25. Alien chest burst in “Alien” (1979)
How great would it be to go back to a time before the world was intimately familiar with the “chest-bursting” of the “Alien” movies and see poor John Hurt ruin everyone’s dinner for the very first time? How amazing it must’ve been to be sitting in a movie theater on opening night of Ridley Scott’s now-classic sci-fi horror film and see this scene with a crowd that had absolutely no idea what was coming. Due to all of the “Alien” sequels (and the unfortunate “Alien vs. Predator” spin-offs), we now barely even flinch when a “chest-bursting” happens, but back in the summer of 1979, audiences were as speechless as the cast.
24. “I know who I am!” in “Angel Heart” (1986)
Sure, you knew that Robert De Niro was the devil the whole time, with or without Mickey Rourke’s groan-inducing “Lou Cypher. Lucifer” line. But what you probably didn’t know was that Johnny Favorite, the long-lost musician who owes his soul to Satan, and Harry Angel, the seedy private investigator hired by the Prince of Darkness himself to track Johnny down, were the same person. This final revelation forced a considerable re-evaluation of all the film’s previous events – and certainly made that crazy sex scene with Lisa Bonet even more gross and a lot less hot.
23. Ending of “The Blair Witch Project” (1999)
What is this house? Who lives in it? Why won’t Michael respond to Heather’s cries shortly after disappearing from her view? Oh my god – why is Michael facing the wall … kind of in the way described in that earlier story we heard? Oh my god, why did Heather fall down? HAS THE WORLD GONE MAD? So much for sleeping a wink during the second half the summer of ’99 … and, for some, beyond.
22. Sink kill in “The Blob” (1988)
“What is this?” It’s the Blob, you fool! The underrated 1988 remake of the ’50s B-movie creature feature had the benefit of being a product of the go-for-broke ’80s, a decade in which horror filmmakers didn’t let limited resources (no CGI yet) keep them from exploring the most over-the-top indulgences of their twisted imaginations. Because of “The Blob,” we all know that the best thing to do if a sink is clogged is to walk away … to the next town. Bonus bit: Kevin Dillon exclaiming “Don’t touch him!” upon witnessing the poor dude getting sucked down the drain. Don’t worry, fella – we won’t.
21. Basketball kill in “Deadly Friend” (1986)

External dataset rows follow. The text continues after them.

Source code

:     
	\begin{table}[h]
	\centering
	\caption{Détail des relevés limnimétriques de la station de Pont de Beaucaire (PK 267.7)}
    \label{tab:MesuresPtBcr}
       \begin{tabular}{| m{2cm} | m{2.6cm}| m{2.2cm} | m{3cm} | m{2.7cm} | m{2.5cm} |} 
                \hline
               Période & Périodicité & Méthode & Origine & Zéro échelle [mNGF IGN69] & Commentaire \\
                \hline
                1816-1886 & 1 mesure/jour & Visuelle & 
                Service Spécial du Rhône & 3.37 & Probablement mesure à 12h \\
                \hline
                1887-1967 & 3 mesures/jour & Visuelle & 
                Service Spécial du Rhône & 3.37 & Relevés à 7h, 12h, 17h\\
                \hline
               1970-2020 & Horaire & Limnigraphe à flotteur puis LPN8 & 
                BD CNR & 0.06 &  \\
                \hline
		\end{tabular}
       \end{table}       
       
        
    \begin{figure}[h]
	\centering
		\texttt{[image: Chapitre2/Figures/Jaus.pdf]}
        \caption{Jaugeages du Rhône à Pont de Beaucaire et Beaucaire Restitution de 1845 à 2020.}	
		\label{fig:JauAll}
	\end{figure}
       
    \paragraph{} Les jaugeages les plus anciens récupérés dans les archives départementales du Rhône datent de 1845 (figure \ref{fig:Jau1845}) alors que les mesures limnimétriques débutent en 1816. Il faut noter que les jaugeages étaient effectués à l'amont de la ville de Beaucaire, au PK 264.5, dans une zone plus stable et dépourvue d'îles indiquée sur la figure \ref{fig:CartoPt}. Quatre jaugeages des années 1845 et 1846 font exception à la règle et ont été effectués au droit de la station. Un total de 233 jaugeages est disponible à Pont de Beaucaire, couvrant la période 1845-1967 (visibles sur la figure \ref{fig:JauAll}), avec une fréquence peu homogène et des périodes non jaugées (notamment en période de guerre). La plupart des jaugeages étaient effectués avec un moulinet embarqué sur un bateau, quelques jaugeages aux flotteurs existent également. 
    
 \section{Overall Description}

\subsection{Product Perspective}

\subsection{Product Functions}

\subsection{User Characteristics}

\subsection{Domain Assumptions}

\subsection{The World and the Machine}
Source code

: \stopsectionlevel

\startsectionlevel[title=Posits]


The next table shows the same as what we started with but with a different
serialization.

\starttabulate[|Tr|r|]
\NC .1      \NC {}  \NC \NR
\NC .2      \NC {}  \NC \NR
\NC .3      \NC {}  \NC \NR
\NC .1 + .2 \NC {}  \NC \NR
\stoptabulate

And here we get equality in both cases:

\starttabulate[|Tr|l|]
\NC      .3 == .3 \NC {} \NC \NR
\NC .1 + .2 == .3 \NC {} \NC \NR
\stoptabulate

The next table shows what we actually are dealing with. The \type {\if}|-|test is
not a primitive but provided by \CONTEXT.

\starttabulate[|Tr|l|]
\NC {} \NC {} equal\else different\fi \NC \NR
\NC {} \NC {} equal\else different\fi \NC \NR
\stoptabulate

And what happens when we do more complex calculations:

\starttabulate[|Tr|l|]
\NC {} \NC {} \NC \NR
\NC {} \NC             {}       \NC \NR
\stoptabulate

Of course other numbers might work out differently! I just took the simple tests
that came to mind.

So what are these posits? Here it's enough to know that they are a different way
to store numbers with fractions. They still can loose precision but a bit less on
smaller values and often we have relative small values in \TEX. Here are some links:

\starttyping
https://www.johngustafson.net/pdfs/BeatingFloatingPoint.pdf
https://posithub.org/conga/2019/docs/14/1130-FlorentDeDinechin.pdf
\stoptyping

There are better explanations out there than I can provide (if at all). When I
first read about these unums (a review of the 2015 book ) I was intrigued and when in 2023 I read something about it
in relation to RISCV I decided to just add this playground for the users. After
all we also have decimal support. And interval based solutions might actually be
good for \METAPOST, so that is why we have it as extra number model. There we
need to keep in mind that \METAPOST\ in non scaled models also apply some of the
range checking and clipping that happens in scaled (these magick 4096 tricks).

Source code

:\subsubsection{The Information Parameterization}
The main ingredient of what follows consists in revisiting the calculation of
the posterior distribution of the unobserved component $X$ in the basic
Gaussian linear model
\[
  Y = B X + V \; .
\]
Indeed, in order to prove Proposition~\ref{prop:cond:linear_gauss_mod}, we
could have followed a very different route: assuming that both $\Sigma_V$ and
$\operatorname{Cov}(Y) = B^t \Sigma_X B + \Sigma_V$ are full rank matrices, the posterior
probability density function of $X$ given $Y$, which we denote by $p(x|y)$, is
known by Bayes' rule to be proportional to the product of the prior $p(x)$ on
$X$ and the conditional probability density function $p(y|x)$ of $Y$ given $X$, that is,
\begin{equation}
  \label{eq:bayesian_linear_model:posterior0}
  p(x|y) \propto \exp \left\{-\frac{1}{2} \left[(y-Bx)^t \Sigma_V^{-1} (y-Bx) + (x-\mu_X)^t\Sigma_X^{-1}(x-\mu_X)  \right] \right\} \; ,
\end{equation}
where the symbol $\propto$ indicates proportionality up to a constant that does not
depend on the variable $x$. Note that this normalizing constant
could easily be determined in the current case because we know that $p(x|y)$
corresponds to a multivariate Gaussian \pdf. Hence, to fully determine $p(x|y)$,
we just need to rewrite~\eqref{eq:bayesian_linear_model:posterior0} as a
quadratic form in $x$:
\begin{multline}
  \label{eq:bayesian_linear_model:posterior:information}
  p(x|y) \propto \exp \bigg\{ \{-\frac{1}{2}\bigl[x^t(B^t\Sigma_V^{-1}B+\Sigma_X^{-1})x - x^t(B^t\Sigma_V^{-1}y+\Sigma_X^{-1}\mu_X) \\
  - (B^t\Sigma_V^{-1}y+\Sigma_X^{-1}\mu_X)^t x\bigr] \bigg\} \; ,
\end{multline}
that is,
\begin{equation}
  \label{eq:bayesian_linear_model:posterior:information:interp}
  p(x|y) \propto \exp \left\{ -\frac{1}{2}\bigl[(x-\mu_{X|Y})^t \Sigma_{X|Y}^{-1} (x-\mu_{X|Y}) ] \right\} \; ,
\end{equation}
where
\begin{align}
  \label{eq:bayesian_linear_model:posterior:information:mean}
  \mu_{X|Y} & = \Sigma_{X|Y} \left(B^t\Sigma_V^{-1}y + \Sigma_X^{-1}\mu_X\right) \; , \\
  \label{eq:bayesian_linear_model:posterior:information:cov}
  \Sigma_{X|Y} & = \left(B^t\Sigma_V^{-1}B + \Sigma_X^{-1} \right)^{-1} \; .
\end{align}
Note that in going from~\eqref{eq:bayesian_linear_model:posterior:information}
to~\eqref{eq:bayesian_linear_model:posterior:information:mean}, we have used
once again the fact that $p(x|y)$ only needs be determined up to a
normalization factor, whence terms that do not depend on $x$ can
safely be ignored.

Anne Ramsey’s gig in-between “The Goonies” (1985) and “Throw Momma From the Train” (1987) was Wes Craven’s hey-why-not B-movie that feels like one big decompression from the fact that his “Nightmare on Elm Street” has become a series dictated by box office success and not by his own creative control. “Deadly Friend” stars Kristy Swanson as the murdered girl next door brought back to life by via a computer brain that used to be inside a robot dog (yeah). Zombie robot girls can do lots of cool things, like throw basketballs really, really hard at people’s heads.